(Mais uma crônica do livro "Sobre Pessoas", do escritor Antonio Torres. A crônica de número 4 já foi publicada aqui e pode ser lida nos textos do próprio autor)
De Sobre Pessoas 5 - Williiam Faulkner |
Esta é uma viagem de volta ao ano de 1924, com uma escala em Nova York ou, mais precisamente, na livraria de Elizabeth Prall, a sra. de Sherwood Anderson, o célebre autor de Winesburg, Ohio. Trabalhava com ela um rapaz do Sul chamado William Faulkner. Ele está doido para conhecer aquele de quem acabara de ler um livro de contos - Cavalos e homens -, achando que um deles, intitulado Eu sou um louco, juntamente com o Coração nas trevas, de Conrad, eram as duas melhores narrativas curtas que já tinha lido.
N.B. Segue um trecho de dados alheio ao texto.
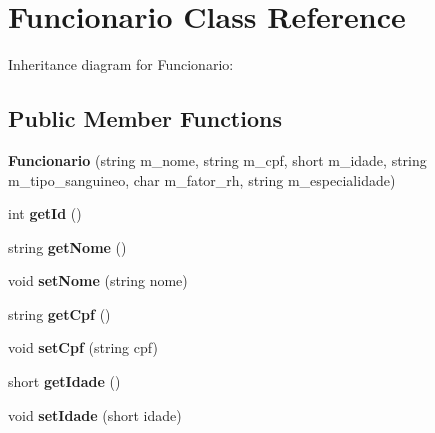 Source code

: \hypertarget{classFuncionario}{}\section{Funcionario Class Reference}
\label{classFuncionario}


Inheritance diagram for Funcionario\+:
\subsection*{Public Member Functions}
\begin{DoxyCompactItemize}
\item 
\mbox{\label{classFuncionario_a3f6f7108733ffeb519b17d68b12f1228}} 
{\bfseries Funcionario} (string m\+\_\+nome, string m\+\_\+cpf, short m\+\_\+idade, string m\+\_\+tipo\+\_\+sanguineo, char m\+\_\+fator\+\_\+rh, string m\+\_\+especialidade)
\item 
\mbox{\label{classFuncionario_a0288286a907e587b7ab75d6c23354a06}} 
int {\bfseries get\+Id} ()
\item 
\mbox{\label{classFuncionario_a13f42e2a8cb0515371b49745e5830c4c}} 
string {\bfseries get\+Nome} ()
\item 
\mbox{\label{classFuncionario_aa7876648c2ad5e3f4d3befcabcce0b1c}} 
void {\bfseries set\+Nome} (string nome)
\item 
\mbox{\label{classFuncionario_a88db81a06dcaf2115e71be3b1fe8bd1c}} 
string {\bfseries get\+Cpf} ()
\item 
\mbox{\label{classFuncionario_a24de20bbd458ab4723f2f7b42732cf79}} 
void {\bfseries set\+Cpf} (string cpf)
\item 
\mbox{\label{classFuncionario_ac8b1947b4cb1c1216291c4750670fba2}} 
short {\bfseries get\+Idade} ()
\item 
\mbox{\label{classFuncionario_af85eeb2e2b606d60da800c7084f23769}} 
void {\bfseries set\+Idade} (short idade)
\item 
\mbox{\label{classFuncionario_aedc6d72aaa308192628b749db2fad037}} 

\end{DoxyCompactItemize}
E definia Anderson assim: “Um milharal com uma história a contar e uma língua com a qual fazê-lo.”
Elizabeth Prall deu-lhe o mapa do tesouro: seu marido estava em Nova Orleans. No ano seguinte os dois iriam passar uns dias juntos, caminhando pelo French Quarter e ao longo do Mississipi, sentando-se em cafés e no Jackson Park, passeando de barco pelo rio e fazendo excursões de iate no lago Pontchartrain.
O resultado dessa convivência: por recomendação de Sherwood Anderson, o ainda aprendiz de feiticeiro chamado William Faulkner teria o seu primeiro romance, Soldiers’ pay, publicado pela editora Boni & Liveright, o que lhe abriria o caminho para uma vasta e poderosa produção. Ele viria a legar ao mundo títulos memoráveis como Enquanto agonizo, O som e a fúria, Luz em agosto e Palmeiras selvagens, que lhe deram o passaporte para o Prêmio Nobel.
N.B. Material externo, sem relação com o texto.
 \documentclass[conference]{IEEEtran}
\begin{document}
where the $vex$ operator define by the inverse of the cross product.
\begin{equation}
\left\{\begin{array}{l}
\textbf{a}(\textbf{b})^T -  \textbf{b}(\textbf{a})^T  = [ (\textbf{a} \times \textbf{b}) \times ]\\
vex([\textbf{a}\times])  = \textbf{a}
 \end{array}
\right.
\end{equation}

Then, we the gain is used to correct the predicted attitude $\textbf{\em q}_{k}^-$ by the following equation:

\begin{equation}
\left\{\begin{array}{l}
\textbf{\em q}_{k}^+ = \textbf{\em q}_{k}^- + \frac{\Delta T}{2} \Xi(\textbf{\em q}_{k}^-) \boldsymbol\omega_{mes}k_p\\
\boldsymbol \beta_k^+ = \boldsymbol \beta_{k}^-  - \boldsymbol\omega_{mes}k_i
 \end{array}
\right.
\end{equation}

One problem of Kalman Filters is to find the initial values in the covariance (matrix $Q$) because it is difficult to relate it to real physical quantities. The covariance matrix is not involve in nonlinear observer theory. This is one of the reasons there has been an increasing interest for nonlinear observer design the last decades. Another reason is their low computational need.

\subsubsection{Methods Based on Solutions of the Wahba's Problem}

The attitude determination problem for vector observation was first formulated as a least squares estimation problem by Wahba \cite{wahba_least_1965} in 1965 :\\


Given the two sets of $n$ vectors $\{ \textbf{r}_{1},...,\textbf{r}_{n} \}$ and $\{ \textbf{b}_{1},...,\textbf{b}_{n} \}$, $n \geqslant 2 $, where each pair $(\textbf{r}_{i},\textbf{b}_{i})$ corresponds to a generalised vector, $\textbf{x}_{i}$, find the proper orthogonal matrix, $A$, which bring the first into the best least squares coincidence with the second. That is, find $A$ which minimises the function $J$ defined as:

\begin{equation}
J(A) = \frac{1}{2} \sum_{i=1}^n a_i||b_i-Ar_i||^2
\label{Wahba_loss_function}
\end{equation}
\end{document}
Faulkner ficou seis meses na capital da Louisiânia. Nesse período, escreveu 16 textos para o caderno dominical do Times-Picayune, que teve sua circulação suspensa quando Nova Orleans agonizava, sob os efeitos de um furacão.
Essa sua incursão jornalística está no livro Esquetes de Nova Orleans, que saiu aqui em 2002, pela Editora José Olympio, em tradução de Leonardo Fróes, no qual captei umas linhas encantadoras (O turista – Nova Orleans) daquele que sempre foi um dos meus santos de cabeceira:
“Uma cortesã, nem velha porém nem mais tão nova, que evita a luz do sol para que a ilusão de sua glória passada se preserve. Os espelhos de sua casa são baços e as molduras estão bem desbotadas; toda a sua casa é fosca e bela com o tempo. Graciosamente ela se reclina numa espreguiçadeira opaca de brocado, há um cheiro de incenso que a rodeia, e suas vestimentas se dispõem em dobras formais. Ela vive numa atmosfera de um tempo morto e mais atraente.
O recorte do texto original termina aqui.